[Dataset records]
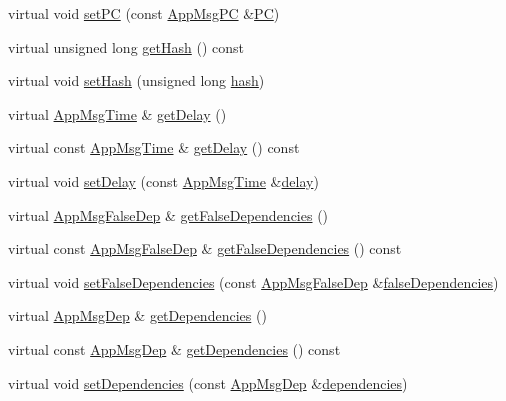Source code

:\begin{DoxyCompactItemize}
virtual void \hyperlink{classAppMsg_a36ed2ccb047c20c26292687c44acd79b}{set\+PC} (const \hyperlink{AppMsg__m_8h_abcd76636e4b750d033ffc348601dd7a2}{App\+Msg\+PC} \&\hyperlink{classAppMsg_a0dceb6642736a90673422df92ab3d788}{PC})
\item 
virtual unsigned long \hyperlink{classAppMsg_a59f818e49bf28c2fd494e6668ef13367}{get\+Hash} () const
\item 
virtual void \hyperlink{classAppMsg_afd406d5bf0b92892a1ebf8fe3397331a}{set\+Hash} (unsigned long \hyperlink{classAppMsg_a8b73e331d42d97d9e51603dc5352307f}{hash})
\item 
virtual \hyperlink{AppMsg__m_8h_afd955b091e7d9b98cff80a090db1eb09}{App\+Msg\+Time} \& \hyperlink{classAppMsg_aa45e97cdd014921d271665e856c642cc}{get\+Delay} ()
\item 
virtual const \hyperlink{AppMsg__m_8h_afd955b091e7d9b98cff80a090db1eb09}{App\+Msg\+Time} \& \hyperlink{classAppMsg_ac735d5e96a9c7fe0281d617820d7b533}{get\+Delay} () const
\item 
virtual void \hyperlink{classAppMsg_a81ed720c6233e90a97ab0dd928be6574}{set\+Delay} (const \hyperlink{AppMsg__m_8h_afd955b091e7d9b98cff80a090db1eb09}{App\+Msg\+Time} \&\hyperlink{classAppMsg_af7a10648a9051ad068c0b2660c7bb545}{delay})
\item 
virtual \hyperlink{AppMsg__m_8h_a2b8cadfd13c916ddccf5a213ca34d8ee}{App\+Msg\+False\+Dep} \& \hyperlink{classAppMsg_a0578104e6c8983ba88270192b263e3c9}{get\+False\+Dependencies} ()
\item 
virtual const \hyperlink{AppMsg__m_8h_a2b8cadfd13c916ddccf5a213ca34d8ee}{App\+Msg\+False\+Dep} \& \hyperlink{classAppMsg_aa9c4237b7fafc07ee9ba6d798941cc06}{get\+False\+Dependencies} () const
\item 
virtual void \hyperlink{classAppMsg_ab810112cdc978f6c93b2d45e4aa6f094}{set\+False\+Dependencies} (const \hyperlink{AppMsg__m_8h_a2b8cadfd13c916ddccf5a213ca34d8ee}{App\+Msg\+False\+Dep} \&\hyperlink{classAppMsg_a2e1c93236ae4ceb0fc5571a5b044c454}{false\+Dependencies})
\item 
virtual \hyperlink{AppMsg__m_8h_a39bb58326d7e24febcd7397c022ada6a}{App\+Msg\+Dep} \& \hyperlink{classAppMsg_ae767d2a50a7b279bdecf457fd047125a}{get\+Dependencies} ()
\item 
virtual const \hyperlink{AppMsg__m_8h_a39bb58326d7e24febcd7397c022ada6a}{App\+Msg\+Dep} \& \hyperlink{classAppMsg_a453ca3d6502f7f82020c7ef2787a45c7}{get\+Dependencies} () const
\item 
virtual void \hyperlink{classAppMsg_a1f648f7d16c4f3329fffb6b4e73e969c}{set\+Dependencies} (const \hyperlink{AppMsg__m_8h_a39bb58326d7e24febcd7397c022ada6a}{App\+Msg\+Dep} \&\hyperlink{classAppMsg_a6f78bb134b9a39321ad8093da19d8c8b}{dependencies})
\end{DoxyCompactItemize}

- Task goal -
Every entry above needs to be printed again exactly, with its pictures left out.

- Response to the exercise -
Source code

:\begin{DoxyCompactItemize}
virtual void \hyperlink{classAppMsg_a36ed2ccb047c20c26292687c44acd79b}{set\+PC} (const \hyperlink{AppMsg__m_8h_abcd76636e4b750d033ffc348601dd7a2}{App\+Msg\+PC} \&\hyperlink{classAppMsg_a0dceb6642736a90673422df92ab3d788}{PC})
\item 
virtual unsigned long \hyperlink{classAppMsg_a59f818e49bf28c2fd494e6668ef13367}{get\+Hash} () const
\item 
virtual void \hyperlink{classAppMsg_afd406d5bf0b92892a1ebf8fe3397331a}{set\+Hash} (unsigned long \hyperlink{classAppMsg_a8b73e331d42d97d9e51603dc5352307f}{hash})
\item 
virtual \hyperlink{AppMsg__m_8h_afd955b091e7d9b98cff80a090db1eb09}{App\+Msg\+Time} \& \hyperlink{classAppMsg_aa45e97cdd014921d271665e856c642cc}{get\+Delay} ()
\item 
virtual const \hyperlink{AppMsg__m_8h_afd955b091e7d9b98cff80a090db1eb09}{App\+Msg\+Time} \& \hyperlink{classAppMsg_ac735d5e96a9c7fe0281d617820d7b533}{get\+Delay} () const
\item 
virtual void \hyperlink{classAppMsg_a81ed720c6233e90a97ab0dd928be6574}{set\+Delay} (const \hyperlink{AppMsg__m_8h_afd955b091e7d9b98cff80a090db1eb09}{App\+Msg\+Time} \&\hyperlink{classAppMsg_af7a10648a9051ad068c0b2660c7bb545}{delay})
\item 
virtual \hyperlink{AppMsg__m_8h_a2b8cadfd13c916ddccf5a213ca34d8ee}{App\+Msg\+False\+Dep} \& \hyperlink{classAppMsg_a0578104e6c8983ba88270192b263e3c9}{get\+False\+Dependencies} ()
\item 
virtual const \hyperlink{AppMsg__m_8h_a2b8cadfd13c916ddccf5a213ca34d8ee}{App\+Msg\+False\+Dep} \& \hyperlink{classAppMsg_aa9c4237b7fafc07ee9ba6d798941cc06}{get\+False\+Dependencies} () const
\item 
virtual void \hyperlink{classAppMsg_ab810112cdc978f6c93b2d45e4aa6f094}{set\+False\+Dependencies} (const \hyperlink{AppMsg__m_8h_a2b8cadfd13c916ddccf5a213ca34d8ee}{App\+Msg\+False\+Dep} \&\hyperlink{classAppMsg_a2e1c93236ae4ceb0fc5571a5b044c454}{false\+Dependencies})
\item 
virtual \hyperlink{AppMsg__m_8h_a39bb58326d7e24febcd7397c022ada6a}{App\+Msg\+Dep} \& \hyperlink{classAppMsg_ae767d2a50a7b279bdecf457fd047125a}{get\+Dependencies} ()
\item 
virtual const \hyperlink{AppMsg__m_8h_a39bb58326d7e24febcd7397c022ada6a}{App\+Msg\+Dep} \& \hyperlink{classAppMsg_a453ca3d6502f7f82020c7ef2787a45c7}{get\+Dependencies} () const
\item 
virtual void \hyperlink{classAppMsg_a1f648f7d16c4f3329fffb6b4e73e969c}{set\+Dependencies} (const \hyperlink{AppMsg__m_8h_a39bb58326d7e24febcd7397c022ada6a}{App\+Msg\+Dep} \&\hyperlink{classAppMsg_a6f78bb134b9a39321ad8093da19d8c8b}{dependencies})
\end{DoxyCompactItemize}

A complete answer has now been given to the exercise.